EXERCISE BRIEF:
Reply only with how many lines below contain "UpdateBoard".

Records from a collection:
Start of Block

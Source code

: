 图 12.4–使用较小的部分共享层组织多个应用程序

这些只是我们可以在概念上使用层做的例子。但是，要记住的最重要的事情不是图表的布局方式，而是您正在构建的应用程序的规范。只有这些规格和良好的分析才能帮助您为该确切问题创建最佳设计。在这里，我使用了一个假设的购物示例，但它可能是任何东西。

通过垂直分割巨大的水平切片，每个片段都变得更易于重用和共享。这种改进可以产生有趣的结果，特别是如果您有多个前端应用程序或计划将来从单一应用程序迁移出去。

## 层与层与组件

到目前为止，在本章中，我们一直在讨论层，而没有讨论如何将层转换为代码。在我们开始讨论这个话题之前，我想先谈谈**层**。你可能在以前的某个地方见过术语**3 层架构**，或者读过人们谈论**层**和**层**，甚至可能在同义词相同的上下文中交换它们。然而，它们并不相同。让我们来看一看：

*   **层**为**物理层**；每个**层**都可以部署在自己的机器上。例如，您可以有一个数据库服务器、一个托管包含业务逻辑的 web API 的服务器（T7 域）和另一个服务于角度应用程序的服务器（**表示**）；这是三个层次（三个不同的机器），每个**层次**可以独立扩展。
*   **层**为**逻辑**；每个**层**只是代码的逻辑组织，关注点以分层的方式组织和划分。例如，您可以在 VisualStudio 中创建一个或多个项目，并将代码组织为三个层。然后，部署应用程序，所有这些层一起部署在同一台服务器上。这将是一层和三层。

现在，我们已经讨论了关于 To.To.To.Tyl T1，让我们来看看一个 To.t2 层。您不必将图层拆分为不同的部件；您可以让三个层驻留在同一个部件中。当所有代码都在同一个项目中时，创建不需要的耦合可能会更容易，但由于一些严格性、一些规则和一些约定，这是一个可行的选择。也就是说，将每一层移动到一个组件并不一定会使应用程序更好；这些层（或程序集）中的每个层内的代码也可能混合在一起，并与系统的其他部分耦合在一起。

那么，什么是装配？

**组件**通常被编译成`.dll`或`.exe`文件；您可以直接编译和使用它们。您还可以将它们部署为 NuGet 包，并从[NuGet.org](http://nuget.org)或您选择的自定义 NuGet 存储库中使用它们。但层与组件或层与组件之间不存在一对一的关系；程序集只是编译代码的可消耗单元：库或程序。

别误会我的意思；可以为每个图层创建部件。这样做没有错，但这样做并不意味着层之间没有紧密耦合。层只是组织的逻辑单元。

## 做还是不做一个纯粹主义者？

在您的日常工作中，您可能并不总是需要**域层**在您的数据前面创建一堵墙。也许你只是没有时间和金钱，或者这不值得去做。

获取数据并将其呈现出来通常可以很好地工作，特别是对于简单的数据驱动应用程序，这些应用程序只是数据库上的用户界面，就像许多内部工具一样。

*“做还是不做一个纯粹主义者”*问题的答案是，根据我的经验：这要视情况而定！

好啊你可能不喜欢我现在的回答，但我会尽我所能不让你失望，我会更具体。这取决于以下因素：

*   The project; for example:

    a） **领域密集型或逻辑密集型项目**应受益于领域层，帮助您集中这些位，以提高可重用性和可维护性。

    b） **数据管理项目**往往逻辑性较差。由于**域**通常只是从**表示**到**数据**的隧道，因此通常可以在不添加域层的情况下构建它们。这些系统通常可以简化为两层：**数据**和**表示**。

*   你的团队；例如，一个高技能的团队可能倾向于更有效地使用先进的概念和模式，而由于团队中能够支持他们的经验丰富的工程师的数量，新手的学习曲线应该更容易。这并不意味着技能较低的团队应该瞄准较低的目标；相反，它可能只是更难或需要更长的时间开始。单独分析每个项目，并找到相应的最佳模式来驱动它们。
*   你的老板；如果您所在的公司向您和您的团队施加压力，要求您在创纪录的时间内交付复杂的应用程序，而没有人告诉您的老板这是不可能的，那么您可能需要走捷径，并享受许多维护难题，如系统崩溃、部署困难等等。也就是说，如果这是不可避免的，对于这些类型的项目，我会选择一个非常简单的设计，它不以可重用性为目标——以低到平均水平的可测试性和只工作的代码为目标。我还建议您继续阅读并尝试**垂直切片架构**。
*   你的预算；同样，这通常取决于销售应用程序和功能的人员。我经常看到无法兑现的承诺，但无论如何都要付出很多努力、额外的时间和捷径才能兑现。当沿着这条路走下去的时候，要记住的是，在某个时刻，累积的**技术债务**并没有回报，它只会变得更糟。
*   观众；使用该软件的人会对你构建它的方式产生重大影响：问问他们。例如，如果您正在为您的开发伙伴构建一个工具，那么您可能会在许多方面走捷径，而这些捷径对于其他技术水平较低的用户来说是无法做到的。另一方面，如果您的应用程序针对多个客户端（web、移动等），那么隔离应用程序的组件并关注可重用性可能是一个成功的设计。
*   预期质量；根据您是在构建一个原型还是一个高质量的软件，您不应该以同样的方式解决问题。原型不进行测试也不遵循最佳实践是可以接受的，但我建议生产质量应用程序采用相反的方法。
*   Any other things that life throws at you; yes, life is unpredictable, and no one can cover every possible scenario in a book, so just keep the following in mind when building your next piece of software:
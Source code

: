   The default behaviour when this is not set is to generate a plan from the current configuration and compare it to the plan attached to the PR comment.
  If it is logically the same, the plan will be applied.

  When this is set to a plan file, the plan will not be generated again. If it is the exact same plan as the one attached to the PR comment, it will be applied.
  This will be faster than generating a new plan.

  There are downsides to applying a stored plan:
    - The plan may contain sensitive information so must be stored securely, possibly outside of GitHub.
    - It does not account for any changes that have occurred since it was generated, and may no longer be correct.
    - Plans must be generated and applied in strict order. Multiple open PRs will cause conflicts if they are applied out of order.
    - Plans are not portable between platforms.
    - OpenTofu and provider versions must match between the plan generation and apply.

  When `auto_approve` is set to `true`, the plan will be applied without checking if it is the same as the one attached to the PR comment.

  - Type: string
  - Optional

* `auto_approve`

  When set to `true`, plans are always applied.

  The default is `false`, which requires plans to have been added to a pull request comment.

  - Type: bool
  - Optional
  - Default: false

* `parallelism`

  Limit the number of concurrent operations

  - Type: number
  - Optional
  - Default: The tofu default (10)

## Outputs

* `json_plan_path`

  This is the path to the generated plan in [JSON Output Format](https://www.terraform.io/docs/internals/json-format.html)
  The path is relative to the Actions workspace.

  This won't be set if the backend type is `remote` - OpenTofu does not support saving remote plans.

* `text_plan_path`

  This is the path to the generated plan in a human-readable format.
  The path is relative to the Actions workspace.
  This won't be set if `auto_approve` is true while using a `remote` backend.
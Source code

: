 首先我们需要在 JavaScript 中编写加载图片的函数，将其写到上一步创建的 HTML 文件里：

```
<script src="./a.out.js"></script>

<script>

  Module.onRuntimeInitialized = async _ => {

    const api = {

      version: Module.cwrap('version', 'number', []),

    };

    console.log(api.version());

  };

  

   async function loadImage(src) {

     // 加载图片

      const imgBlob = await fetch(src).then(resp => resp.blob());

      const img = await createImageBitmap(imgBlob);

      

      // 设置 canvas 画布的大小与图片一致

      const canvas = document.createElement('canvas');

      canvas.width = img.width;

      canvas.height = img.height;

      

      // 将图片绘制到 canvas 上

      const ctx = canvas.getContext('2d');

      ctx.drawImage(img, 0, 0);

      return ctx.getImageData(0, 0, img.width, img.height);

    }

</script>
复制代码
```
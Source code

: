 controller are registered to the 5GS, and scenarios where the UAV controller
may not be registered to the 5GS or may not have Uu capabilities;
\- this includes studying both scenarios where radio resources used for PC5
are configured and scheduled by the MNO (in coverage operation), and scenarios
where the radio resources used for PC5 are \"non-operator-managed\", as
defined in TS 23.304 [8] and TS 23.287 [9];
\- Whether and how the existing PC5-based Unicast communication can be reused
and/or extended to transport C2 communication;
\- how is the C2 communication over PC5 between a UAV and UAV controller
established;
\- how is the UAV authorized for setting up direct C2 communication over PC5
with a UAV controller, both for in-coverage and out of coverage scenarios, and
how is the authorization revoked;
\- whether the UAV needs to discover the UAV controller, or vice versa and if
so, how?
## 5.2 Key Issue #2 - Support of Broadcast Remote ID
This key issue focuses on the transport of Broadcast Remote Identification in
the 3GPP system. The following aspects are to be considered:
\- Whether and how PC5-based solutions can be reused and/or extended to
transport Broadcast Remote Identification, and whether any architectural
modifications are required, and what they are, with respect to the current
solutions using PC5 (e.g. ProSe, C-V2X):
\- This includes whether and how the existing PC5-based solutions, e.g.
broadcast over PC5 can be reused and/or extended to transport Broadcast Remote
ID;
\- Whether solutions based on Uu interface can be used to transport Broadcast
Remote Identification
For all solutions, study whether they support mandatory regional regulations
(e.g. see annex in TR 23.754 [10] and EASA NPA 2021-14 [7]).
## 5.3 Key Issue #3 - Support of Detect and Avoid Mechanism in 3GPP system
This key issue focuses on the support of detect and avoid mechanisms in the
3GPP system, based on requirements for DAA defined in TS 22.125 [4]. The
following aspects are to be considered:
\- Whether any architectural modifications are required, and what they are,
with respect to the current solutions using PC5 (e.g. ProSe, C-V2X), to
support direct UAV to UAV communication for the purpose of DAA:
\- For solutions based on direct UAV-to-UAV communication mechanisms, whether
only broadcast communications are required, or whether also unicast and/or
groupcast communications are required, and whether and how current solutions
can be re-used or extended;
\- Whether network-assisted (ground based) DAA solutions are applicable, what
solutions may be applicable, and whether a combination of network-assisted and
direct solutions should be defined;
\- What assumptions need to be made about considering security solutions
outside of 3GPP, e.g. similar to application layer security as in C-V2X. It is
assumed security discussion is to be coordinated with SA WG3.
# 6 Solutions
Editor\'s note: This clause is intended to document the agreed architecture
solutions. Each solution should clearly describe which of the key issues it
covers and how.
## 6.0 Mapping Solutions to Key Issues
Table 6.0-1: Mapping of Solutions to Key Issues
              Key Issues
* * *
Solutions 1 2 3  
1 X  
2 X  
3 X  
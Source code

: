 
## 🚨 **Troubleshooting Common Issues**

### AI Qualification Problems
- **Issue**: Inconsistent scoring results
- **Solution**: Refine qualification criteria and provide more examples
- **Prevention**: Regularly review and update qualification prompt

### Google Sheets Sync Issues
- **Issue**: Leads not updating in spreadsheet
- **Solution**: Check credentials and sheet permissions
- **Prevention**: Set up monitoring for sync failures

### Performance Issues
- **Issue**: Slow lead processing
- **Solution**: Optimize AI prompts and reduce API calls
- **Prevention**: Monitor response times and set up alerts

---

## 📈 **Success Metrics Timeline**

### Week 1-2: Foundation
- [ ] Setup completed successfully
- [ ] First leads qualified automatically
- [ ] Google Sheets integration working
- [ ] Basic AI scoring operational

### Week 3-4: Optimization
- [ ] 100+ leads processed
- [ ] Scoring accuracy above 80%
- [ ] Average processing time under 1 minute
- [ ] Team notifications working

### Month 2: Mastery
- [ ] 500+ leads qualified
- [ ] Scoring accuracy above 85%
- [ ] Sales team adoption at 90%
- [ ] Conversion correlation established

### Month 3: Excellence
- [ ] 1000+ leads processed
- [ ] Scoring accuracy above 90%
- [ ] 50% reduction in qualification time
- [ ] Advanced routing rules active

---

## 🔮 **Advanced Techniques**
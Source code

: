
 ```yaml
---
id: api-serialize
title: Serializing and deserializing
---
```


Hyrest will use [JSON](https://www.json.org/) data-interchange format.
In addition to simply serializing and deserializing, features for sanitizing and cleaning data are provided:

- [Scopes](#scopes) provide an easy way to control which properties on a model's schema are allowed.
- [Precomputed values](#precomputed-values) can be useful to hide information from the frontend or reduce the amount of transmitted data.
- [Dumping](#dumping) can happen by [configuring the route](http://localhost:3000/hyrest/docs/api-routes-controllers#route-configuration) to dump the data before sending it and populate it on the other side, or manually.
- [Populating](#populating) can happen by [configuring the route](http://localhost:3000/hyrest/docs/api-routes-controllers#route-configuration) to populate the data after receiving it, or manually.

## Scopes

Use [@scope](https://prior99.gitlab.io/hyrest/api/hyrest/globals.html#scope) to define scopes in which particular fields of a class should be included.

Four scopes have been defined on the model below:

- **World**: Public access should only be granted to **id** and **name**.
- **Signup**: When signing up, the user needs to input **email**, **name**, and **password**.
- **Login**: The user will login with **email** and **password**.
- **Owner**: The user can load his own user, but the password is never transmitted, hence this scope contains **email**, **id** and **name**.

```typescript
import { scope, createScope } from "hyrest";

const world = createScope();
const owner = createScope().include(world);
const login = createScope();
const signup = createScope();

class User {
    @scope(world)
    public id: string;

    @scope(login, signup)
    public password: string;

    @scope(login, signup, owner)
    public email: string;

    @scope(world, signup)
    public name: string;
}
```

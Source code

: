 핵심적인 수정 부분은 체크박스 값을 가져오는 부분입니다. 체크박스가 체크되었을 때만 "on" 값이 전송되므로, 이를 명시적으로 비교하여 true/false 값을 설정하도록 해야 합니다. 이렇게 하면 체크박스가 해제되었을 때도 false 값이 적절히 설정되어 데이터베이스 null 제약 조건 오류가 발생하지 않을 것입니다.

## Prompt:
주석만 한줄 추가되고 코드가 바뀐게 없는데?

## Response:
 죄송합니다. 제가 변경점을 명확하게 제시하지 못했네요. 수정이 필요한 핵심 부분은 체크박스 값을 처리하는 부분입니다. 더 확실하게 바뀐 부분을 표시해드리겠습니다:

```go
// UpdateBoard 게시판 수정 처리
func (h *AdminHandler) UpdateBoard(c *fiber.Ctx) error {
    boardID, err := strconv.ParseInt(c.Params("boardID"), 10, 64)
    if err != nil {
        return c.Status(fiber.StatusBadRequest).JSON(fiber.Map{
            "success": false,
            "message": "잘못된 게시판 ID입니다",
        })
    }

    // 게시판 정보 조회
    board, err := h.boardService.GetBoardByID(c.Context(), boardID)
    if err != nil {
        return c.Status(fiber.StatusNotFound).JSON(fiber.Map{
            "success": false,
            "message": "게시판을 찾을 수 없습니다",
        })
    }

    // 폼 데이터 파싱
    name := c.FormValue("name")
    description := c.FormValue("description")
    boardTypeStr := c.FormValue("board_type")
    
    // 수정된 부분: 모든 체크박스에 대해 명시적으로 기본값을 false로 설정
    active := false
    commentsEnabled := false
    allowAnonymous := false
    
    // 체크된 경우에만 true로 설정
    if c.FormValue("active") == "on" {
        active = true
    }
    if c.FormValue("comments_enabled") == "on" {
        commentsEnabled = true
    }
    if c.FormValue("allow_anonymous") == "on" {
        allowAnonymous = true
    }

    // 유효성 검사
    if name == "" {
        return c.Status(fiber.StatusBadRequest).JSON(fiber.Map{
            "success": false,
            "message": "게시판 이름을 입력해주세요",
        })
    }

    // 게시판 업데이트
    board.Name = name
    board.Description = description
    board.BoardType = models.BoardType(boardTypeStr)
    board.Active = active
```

End of Block

EXERCISE RESPONSE:
2